- WHAT NEEDS TO BE DONE
Spot each line in the data below containing "above" and copy it.

Items from a data source
╭──

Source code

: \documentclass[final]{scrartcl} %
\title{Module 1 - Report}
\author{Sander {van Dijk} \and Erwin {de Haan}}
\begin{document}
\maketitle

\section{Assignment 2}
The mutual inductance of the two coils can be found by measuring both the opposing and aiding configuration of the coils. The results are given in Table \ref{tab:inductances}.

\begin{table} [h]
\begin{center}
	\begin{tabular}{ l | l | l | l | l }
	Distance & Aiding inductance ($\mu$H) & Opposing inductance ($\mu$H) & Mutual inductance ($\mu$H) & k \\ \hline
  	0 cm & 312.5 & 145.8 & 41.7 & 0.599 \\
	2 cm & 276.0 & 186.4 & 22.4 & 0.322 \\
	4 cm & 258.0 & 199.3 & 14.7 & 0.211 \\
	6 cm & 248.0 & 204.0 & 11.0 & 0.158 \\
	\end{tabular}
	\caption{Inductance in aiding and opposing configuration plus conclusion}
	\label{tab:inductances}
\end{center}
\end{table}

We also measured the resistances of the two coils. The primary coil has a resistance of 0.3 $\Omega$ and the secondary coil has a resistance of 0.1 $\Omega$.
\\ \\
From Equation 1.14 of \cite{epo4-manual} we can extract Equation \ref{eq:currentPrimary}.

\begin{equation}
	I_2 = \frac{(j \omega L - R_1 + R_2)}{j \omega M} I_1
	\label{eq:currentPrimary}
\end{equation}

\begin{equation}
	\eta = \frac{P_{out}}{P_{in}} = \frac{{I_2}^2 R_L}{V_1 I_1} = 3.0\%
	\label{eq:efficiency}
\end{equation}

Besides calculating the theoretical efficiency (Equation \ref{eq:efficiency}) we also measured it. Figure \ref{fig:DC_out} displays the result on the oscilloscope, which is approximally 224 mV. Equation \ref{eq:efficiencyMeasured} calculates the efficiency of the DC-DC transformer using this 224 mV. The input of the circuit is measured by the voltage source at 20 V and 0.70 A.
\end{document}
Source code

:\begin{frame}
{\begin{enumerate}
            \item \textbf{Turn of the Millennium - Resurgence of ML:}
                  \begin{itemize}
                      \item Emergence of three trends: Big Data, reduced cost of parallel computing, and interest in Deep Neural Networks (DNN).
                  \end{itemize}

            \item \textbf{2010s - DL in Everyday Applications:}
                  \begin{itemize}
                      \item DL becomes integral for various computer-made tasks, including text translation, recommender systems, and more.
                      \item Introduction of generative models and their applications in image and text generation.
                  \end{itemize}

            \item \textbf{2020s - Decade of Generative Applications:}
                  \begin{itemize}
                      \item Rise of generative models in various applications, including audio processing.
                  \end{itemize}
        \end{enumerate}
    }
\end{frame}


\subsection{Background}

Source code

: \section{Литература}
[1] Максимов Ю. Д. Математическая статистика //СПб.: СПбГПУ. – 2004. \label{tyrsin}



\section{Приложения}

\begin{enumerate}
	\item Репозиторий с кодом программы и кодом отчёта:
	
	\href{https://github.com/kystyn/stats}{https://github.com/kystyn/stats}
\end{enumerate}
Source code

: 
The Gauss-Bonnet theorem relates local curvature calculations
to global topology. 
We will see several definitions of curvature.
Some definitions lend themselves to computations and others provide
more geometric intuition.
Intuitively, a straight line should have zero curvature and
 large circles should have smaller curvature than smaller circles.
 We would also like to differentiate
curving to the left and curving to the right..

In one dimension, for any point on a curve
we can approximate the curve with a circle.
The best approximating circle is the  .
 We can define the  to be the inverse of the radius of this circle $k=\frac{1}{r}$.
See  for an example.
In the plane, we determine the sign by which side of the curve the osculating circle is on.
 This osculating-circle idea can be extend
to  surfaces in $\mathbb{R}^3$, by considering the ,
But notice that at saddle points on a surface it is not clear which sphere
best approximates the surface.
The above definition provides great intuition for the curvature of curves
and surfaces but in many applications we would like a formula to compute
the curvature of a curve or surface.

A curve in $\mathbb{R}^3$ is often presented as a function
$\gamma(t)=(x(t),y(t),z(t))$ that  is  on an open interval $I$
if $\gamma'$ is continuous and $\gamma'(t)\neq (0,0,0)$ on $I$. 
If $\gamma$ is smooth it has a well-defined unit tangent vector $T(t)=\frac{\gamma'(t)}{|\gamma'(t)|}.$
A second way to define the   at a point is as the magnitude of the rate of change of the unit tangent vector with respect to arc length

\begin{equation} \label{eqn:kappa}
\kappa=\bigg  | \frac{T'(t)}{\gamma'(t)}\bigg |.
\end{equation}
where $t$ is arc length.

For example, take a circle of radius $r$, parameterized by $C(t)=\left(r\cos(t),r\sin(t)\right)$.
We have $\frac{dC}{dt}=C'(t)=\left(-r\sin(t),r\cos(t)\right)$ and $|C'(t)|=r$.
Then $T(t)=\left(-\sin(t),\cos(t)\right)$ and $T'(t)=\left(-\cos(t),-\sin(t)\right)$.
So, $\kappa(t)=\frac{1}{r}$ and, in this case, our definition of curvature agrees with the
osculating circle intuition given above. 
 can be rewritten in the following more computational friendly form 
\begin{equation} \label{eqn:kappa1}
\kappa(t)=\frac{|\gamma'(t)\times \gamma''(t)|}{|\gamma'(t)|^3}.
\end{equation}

╰──

- RESPONSE
The above definition provides great intuition for the curvature of curves
osculating circle intuition given above. 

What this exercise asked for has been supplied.